:: PROBLEM TO SOLVE ::
Using the records below, give the number of lines where the string "omega" shows up. Add nothing to it.

**** SOURCE RECORDS ****

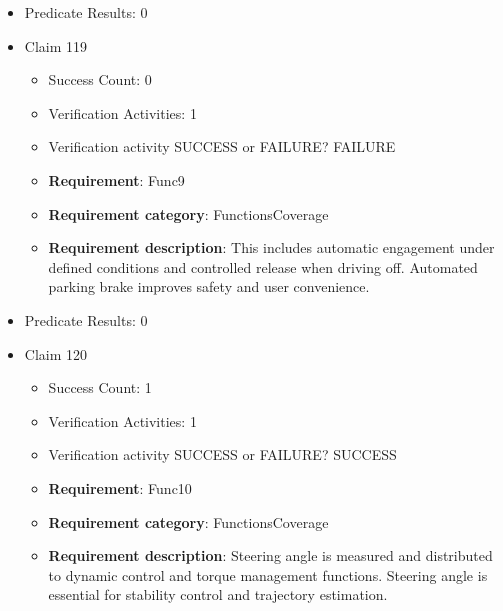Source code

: \documentclass{article}
\begin{document}
\begin{itemize}
\begin{itemize}
						\item \textbf{Requirement}: Func8 
						\item \textbf{Requirement category}: FunctionsCoverage 
						\item \textbf{Requirement description}: Mileage is accumulated from validated speed and distance measurements. Odometer information is required for maintenance, diagnostics, and regulatory compliance.
					
				\end{itemize}
				
									    
				\item Predicate Results: 0

  				  \item Claim 119
				\begin{itemize}
			    	\item Success Count: 0 
			    	\item Verification Activities: 1
					\item Verification activity SUCCESS or FAILURE? FAILURE
		
						\item \textbf{Requirement}: Func9 
						\item \textbf{Requirement category}: FunctionsCoverage 
						\item \textbf{Requirement description}: This includes automatic engagement under defined conditions and controlled release when driving off. Automated parking brake improves safety and user convenience.
					
				\end{itemize}
				
									    
				\item Predicate Results: 0

  				  \item Claim 120
				\begin{itemize}
			    	\item Success Count: 1 
			    	\item Verification Activities: 1
					\item Verification activity SUCCESS or FAILURE? SUCCESS
		
						\item \textbf{Requirement}: Func10 
						\item \textbf{Requirement category}: FunctionsCoverage 
						\item \textbf{Requirement description}: Steering angle is measured and distributed to dynamic control and torque management functions. Steering angle is essential for stability control and trajectory estimation.
					

\end{itemize}
\end{itemize}
\end{document}
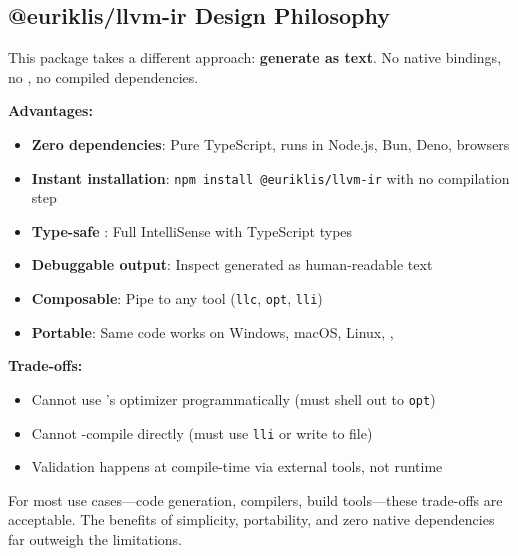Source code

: \subsection{@euriklis/llvm-ir Design Philosophy}

This package takes a different approach: \textbf{generate   as text}. No native bindings, no , no compiled dependencies.

\textbf{Advantages:}
\begin{itemize}[noitemsep]
  \item \textbf{Zero dependencies}: Pure TypeScript, runs in Node.js, Bun, Deno, browsers
  \item \textbf{Instant installation}: \texttt{npm install @euriklis/llvm-ir} with no compilation step
  \item \textbf{Type-safe }: Full IntelliSense with TypeScript types
  \item \textbf{Debuggable output}: Inspect generated  as human-readable text
  \item \textbf{Composable}: Pipe  to any  tool (\texttt{llc}, \texttt{opt}, \texttt{lli})
  \item \textbf{Portable}: Same code works on Windows, macOS, Linux, , 
\end{itemize}

\textbf{Trade-offs:}
\begin{itemize}[noitemsep]
  \item Cannot use 's optimizer programmatically (must shell out to \texttt{opt})
  \item Cannot -compile directly (must use \texttt{lli} or write  to file)
  \item Validation happens at compile-time via external tools, not runtime
\end{itemize}

For most use cases—code generation,  compilers, build tools—these trade-offs are acceptable. The benefits of simplicity, portability, and zero native dependencies far outweigh the limitations.
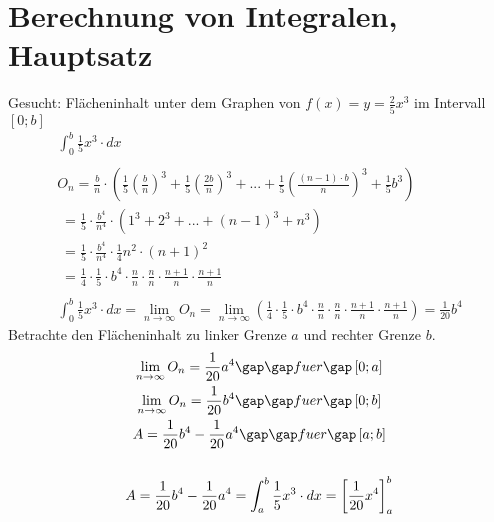 \section{Berechnung von Integralen, Hauptsatz}
Gesucht: Flächeninhalt unter dem Graphen von $f(x) = y = \frac{2}{5}x^3$ im Intervall $\left[0; b\right]$ \\
\begin{gather*}
  \int_0^b \frac{1}{5}x^3 \cdot dx \\\\
  O_n = \frac{b}{n} \cdot (\frac{1}{5}(\frac{b}{n})^3 + \frac{1}{5}(\frac{2b}{n})^3 + ... + \frac{1}{5}(\frac{(n - 1) \cdot b}{n})^3 + \frac{1}{5}b^3) \\
  \;= \frac{1}{5} \cdot \frac{b^4}{n^4} \cdot (1^3 + 2^3 + ... + (n - 1)^3 + n^3) \\
  \;= \frac{1}{5} \cdot \frac{b^4}{n^4} \cdot \frac{1}{4}n^2 \cdot (n + 1)^2 \\
  \;= \frac{1}{4} \cdot \frac{1}{5} \cdot b^4 \cdot \frac{n}{n} \cdot \frac{n}{n} \cdot \frac{n + 1}{n} \cdot \frac{n + 1}{n} \\\\
  \int_0^b \frac{1}{5}x^3 \cdot dx = \lim\limits_{n \to \infty} O_n = \lim\limits_{n \to \infty} (\frac{1}{4} \cdot \frac{1}{5} \cdot b^4 \cdot \frac{n}{n} \cdot \frac{n}{n} \cdot \frac{n + 1}{n} \cdot \frac{n + 1}{n}) = \frac{1}{20}b^4
\end{gather*}
Betrachte den Flächeninhalt zu linker Grenze $a$ und rechter Grenze $b$.
\begin{gather*}
  \lim\limits_{n \to \infty} O_n = \frac{1}{20}a^4 \gap\gap fuer\gap \left[0; a\right] \\
  \lim\limits_{n \to \infty} O_n = \frac{1}{20}b^4 \gap\gap fuer\gap \left[0; b\right] \\
  A = \frac{1}{20}b^4 - \frac{1}{20}a^4 \gap\gap fuer\gap \left[a; b\right] \\\\
  A = \frac{1}{20}b^4 - \frac{1}{20}a^4 = \int_a^b \frac{1}{5}x^3 \cdot dx = \left[\frac{1}{20}x^4\right]_a^b
\end{gather*}
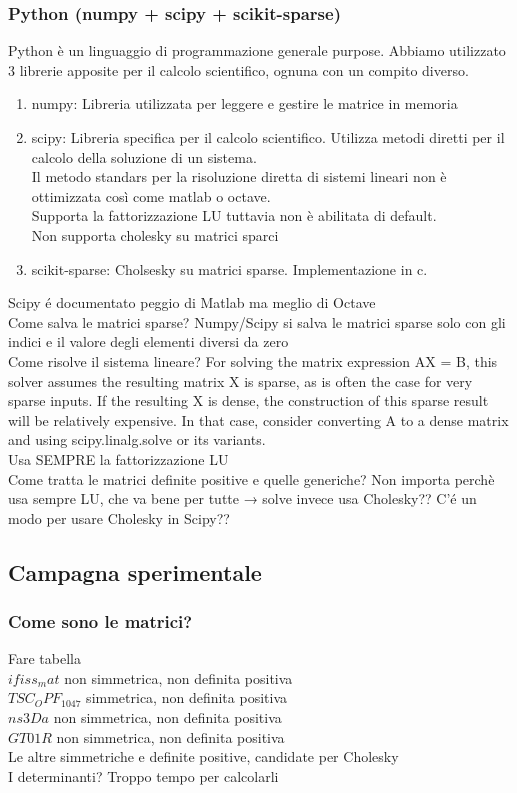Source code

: \documentclass{beamer}
\begin{document}
\begin{frame}
\frametitle{Python (numpy + scipy + scikit-sparse)}
Python è un linguaggio di programmazione generale purpose. Abbiamo utilizzato 3 librerie apposite per il calcolo scientifico, ognuna con un compito diverso.
\begin{enumerate}
	\item numpy: Libreria utilizzata per leggere e gestire le matrice in memoria
	\item scipy: Libreria specifica per il calcolo scientifico. Utilizza metodi diretti per il calcolo della soluzione di un sistema.\\
	Il metodo standars per la risoluzione diretta di sistemi lineari non è ottimizzata così come matlab o octave.\\
	Supporta la fattorizzazione LU tuttavia non è abilitata di default.\\
	Non supporta cholesky su matrici sparci
	\item scikit-sparse: Cholsesky su matrici sparse. Implementazione in c.
\end{enumerate}
Scipy \'e documentato peggio di Matlab ma meglio di Octave \\
Come salva le matrici sparse? Numpy/Scipy si salva le matrici sparse solo con gli indici e il valore degli elementi diversi da zero\\
Come risolve il sistema lineare?
For solving the matrix expression AX = B, this solver assumes the resulting matrix X is sparse, as is often the case for very sparse inputs. If the resulting X is dense, the construction of this sparse result will be relatively expensive. In that case, consider converting A to a dense matrix and using scipy.linalg.solve or its variants.\\
Usa SEMPRE la fattorizzazione LU\\
Come tratta le matrici definite positive e quelle generiche? Non importa perchè usa sempre LU, che va bene per tutte → solve invece usa Cholesky?? C’\'e un modo per usare Cholesky in Scipy??
\end{frame}

\subsection{Campagna sperimentale}

\frametitle{Come sono le matrici?}
\begin{frame}
Fare tabella\\
$ifiss_mat$ non simmetrica, non definita positiva\\
$TSC_OPF_1047$ simmetrica, non definita positiva\\
$ns3Da$ non simmetrica, non definita positiva\\
$GT01R$ non simmetrica, non definita positiva\\
Le altre simmetriche e definite positive, candidate per Cholesky\\
I determinanti? Troppo tempo per calcolarli
\end{frame}
\end{document}
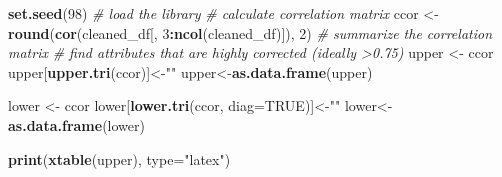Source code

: \documentclass[]{article}
\newenvironment{Shaded}{\begin{snugshade}}{\end{snugshade}}
\newcommand{\CommentTok}[1]{\textcolor[rgb]{0.56,0.35,0.01}{\textit{#1}}}
\newcommand{\DataTypeTok}[1]{\textcolor[rgb]{0.13,0.29,0.53}{#1}}
\newcommand{\DecValTok}[1]{\textcolor[rgb]{0.00,0.00,0.81}{#1}}
\newcommand{\KeywordTok}[1]{\textcolor[rgb]{0.13,0.29,0.53}{\textbf{#1}}}
\newcommand{\NormalTok}[1]{#1}
\newcommand{\OperatorTok}[1]{\textcolor[rgb]{0.81,0.36,0.00}{\textbf{#1}}}
\newcommand{\OtherTok}[1]{\textcolor[rgb]{0.56,0.35,0.01}{#1}}
\newcommand{\StringTok}[1]{\textcolor[rgb]{0.31,0.60,0.02}{#1}}
\begin{document}
\begin{Shaded}
\begin{Highlighting}[]
\KeywordTok{set.seed}\NormalTok{(}\DecValTok{98}\NormalTok{)}
\CommentTok{# load the library}
\CommentTok{# calculate correlation matrix}
\NormalTok{ccor <-}\StringTok{ }\KeywordTok{round}\NormalTok{(}\KeywordTok{cor}\NormalTok{(cleaned_df[, }\DecValTok{3}\OperatorTok{:}\KeywordTok{ncol}\NormalTok{(cleaned_df)]), }\DecValTok{2}\NormalTok{)}
\CommentTok{# summarize the correlation matrix}
\CommentTok{# find attributes that are highly corrected (ideally >0.75)}
\NormalTok{upper <-}\StringTok{ }\NormalTok{ccor}
\NormalTok{upper[}\KeywordTok{upper.tri}\NormalTok{(ccor)]<-}\StringTok{""}
\NormalTok{upper<-}\KeywordTok{as.data.frame}\NormalTok{(upper)}

\NormalTok{lower <-}\StringTok{ }\NormalTok{ccor}
\NormalTok{lower[}\KeywordTok{lower.tri}\NormalTok{(ccor, }\DataTypeTok{diag=}\OtherTok{TRUE}\NormalTok{)]<-}\StringTok{""}
\NormalTok{lower<-}\KeywordTok{as.data.frame}\NormalTok{(lower)}

\KeywordTok{print}\NormalTok{(}\KeywordTok{xtable}\NormalTok{(upper), }\DataTypeTok{type=}\StringTok{"latex"}\NormalTok{)}
\end{Highlighting}
\end{Shaded}
\end{document}
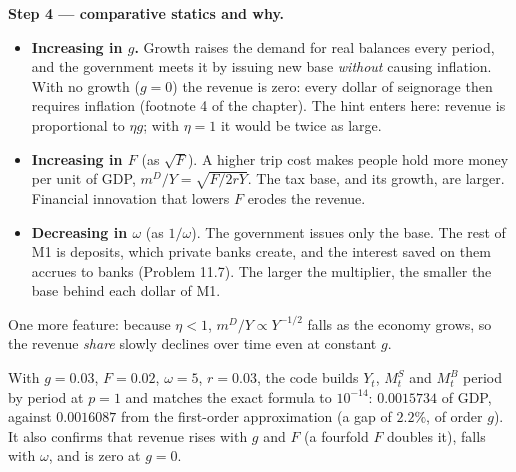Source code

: \documentclass[12pt, letterpaper]{article}
\newcommand{\mD}{m^{D}}
\newcommand{\Ms}{M^{S}}
\newcommand{\MBase}{M^{B}}
\begin{document}
\begin{tcolorbox}[oddbox,title={Problem 11.3 \quad Seignorage with Zero Inflation and Growth}]
\textbf{Step 4 --- comparative statics and why.}
\begin{itemize}
\item \textbf{Increasing in $g$.} Growth raises the demand for real balances every period, and
the government meets it by issuing new base \emph{without} causing inflation. With no growth
($g=0$) the revenue is zero: every dollar of seignorage then requires inflation (footnote 4 of
the chapter). The hint enters here: revenue is proportional to $\eta g$; with $\eta=1$ it would be
twice as large.
\item \textbf{Increasing in $F$} (as $\sqrt F$). A higher trip cost makes people hold more money
per unit of GDP, $\mD/Y=\sqrt{F/2rY}$. The tax base, and its growth, are larger. Financial
innovation that lowers $F$ erodes the revenue.
\item \textbf{Decreasing in $\omega$} (as $1/\omega$). The government issues only the base. The
rest of M1 is deposits, which private banks create, and the interest saved on them accrues to
banks (Problem 11.7). The larger the multiplier, the smaller the base behind each dollar of M1.
\end{itemize}
One more feature: because $\eta<1$, $\mD/Y\propto Y^{-1/2}$ falls as the economy grows, so the
revenue \emph{share} slowly declines over time even at constant $g$.

\begin{tcolorbox}[databox]
With $g=0.03$, $F=0.02$, $\omega=5$, $r=0.03$, the code builds $Y_t$, $\Ms_t$ and $\MBase_t$
period by period at $p=1$ and matches the exact formula to $10^{-14}$: $0.0015734$ of GDP,
against $0.0016087$ from the first-order approximation (a gap of $2.2\%$, of order $g$). It
also confirms that revenue rises with $g$ and $F$ (a fourfold $F$ doubles it), falls with
$\omega$, and is zero at $g=0$.
\end{tcolorbox}
\end{tcolorbox}
\end{document}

****

:: EXERCISE RESPONSE ::
3